Robert Heitsenrether, a master’s degree candidate in the Physical Ocean Science and Engineering Program at the University of Delaware Graduate College of Marine Studies, is the recipient of the Acoustical Society of America’s Best Student Paper Award in Acoustical Oceanography.
Founded in 1929, the Acoustical Society of America is dedicated to increasing knowledge of the science of sound and its practical applications. The society has more than 7,000 members from the United States and abroad in fields ranging from oceanography to music.

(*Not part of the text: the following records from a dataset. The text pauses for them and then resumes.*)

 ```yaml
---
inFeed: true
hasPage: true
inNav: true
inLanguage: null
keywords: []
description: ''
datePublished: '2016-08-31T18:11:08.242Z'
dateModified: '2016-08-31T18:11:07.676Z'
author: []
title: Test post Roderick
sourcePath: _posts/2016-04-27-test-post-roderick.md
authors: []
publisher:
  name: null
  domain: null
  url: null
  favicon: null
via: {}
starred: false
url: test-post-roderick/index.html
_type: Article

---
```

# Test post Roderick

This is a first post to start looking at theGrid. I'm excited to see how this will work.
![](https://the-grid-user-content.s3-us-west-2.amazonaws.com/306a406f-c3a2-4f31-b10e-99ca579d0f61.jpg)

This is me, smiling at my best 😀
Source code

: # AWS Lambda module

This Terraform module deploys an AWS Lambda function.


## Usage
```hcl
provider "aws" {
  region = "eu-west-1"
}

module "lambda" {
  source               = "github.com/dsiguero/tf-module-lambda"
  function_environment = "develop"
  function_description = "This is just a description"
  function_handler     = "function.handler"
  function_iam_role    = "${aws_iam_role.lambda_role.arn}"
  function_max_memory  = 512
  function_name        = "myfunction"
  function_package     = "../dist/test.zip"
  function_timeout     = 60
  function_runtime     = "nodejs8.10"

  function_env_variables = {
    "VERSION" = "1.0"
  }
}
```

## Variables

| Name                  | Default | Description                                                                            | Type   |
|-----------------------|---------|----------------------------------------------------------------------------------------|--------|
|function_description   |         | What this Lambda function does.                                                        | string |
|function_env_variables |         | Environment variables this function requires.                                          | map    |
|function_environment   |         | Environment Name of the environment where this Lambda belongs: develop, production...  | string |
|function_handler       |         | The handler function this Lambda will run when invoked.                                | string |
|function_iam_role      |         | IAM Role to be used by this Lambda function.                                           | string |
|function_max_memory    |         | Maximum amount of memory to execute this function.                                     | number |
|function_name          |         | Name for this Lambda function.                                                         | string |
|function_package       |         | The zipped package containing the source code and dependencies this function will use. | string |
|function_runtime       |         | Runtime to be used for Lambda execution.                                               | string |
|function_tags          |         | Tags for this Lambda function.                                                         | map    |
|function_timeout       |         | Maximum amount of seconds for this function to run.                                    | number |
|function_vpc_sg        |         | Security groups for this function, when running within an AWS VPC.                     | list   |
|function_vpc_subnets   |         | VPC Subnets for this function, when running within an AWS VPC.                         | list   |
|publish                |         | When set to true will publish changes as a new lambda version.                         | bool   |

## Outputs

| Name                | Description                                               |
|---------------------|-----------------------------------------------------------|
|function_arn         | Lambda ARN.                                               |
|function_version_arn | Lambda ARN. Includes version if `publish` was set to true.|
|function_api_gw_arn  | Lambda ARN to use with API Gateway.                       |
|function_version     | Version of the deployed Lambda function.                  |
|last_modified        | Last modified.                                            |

Graduate students from across the globe presented their research at the society’s international conference last month in Cancún, Mexico. Heitsenrether won first-place honors and a $300 cash prize for his paper, “Influence of Fetch Limited Surface Roughness on Mid-to-High Frequency Acoustic Propagation in Shallow Water.”
Under the direction of his adviser, Professor Mohsen Badiey, Heitsenrether is developing a software model to determine how sea-surface conditions affect the transmission of sound underwater. The research is being conducted in UD’s Ocean Acoustics Laboratory, where scientists are using sound waves and the natural noise in the ocean to develop new techniques for remotely measuring currents, temperature, salinity, and other physical properties critical to the health of coastal waters and marine life.
A native of Somers Point, New Jersey, Heitsenrether has a bachelor’s degree in mathematics with a minor in physics from Richard Stockton College. He designed software for F-16 fighter jets at Lockheed Martin, in Fort Worth, Texas, for three years before enrolling at the University of Delaware.